Large Language Models (LLMs) are emerging as versatile foundation models for computational chemistry, handling bidirectional tasks like reaction prediction and retrosynthesis. However, these models often lack round-trip consistency. For instance, a state-of-the-art chemical LLM may successfully caption a molecule, yet be unable to accurately reconstruct the original structure from its own generated text. This inconsistency suggests that models are learning unidirectional memorization rather than flexible mastery. Indeed, recent work has demonstrated a strong correlation between a model's round-trip consistency and its performance on the primary tasks. This strong correlation reframes consistency into a direct target for model improvement. We therefore introduce Round-Trip Reinforcement Learning (RTRL), a novel framework that trains a model to improve its consistency by using the success of a round-trip transformation as a reward signal. We further propose an iterative variant where forward and reverse mappings alternately train each other in a self-improvement loop, a process that is highly data-efficient and notably effective with the massive amount of unlabelled data common in chemistry. Experiments demonstrate that RTRL significantly \textbf{boosts performance and consistency} over strong baselines across supervised, self-supervised, and synthetic data regimes. This work shows that round-trip consistency is not just a desirable property but a trainable objective, offering a new path toward more robust and reliable foundation models.

Paper Structure

This paper contains 16 sections, 13 equations, 2 figures, 12 tables.

Figures (2)

  • Figure 1: Left: Round-Trip Reinforcement Learning Pipeline.

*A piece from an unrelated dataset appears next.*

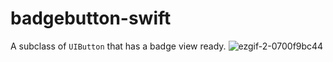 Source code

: # badgebutton-swift
A subclass of `UIButton` that has a badge view ready.
![ezgif-2-0700f9bc44](https://user-images.githubusercontent.com/12502679/158540914-5874cf4c-312b-499f-b94f-617931adcfd2.gif)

An input $x$ is mapped to an output $y$ by a forward prompt. We then compute the generation likelihood of $x$ given $y$ and a backward prompt. The likelihood is used as the reward for RL. Right: In iterative RTRL, we switch the forward and back prompts as well as the input and output domains to achieve mutual improvement.
  • Figure 2: Model performance progression in iterative RTRL. From left to right: (1) Retrosynthesis performance. Supervised. (2) Reaction prediction. Supervised. (3) CHEBI-20. Synthetic. (4) CHEBI-20. Synthetic. Iteration 0 means the base model.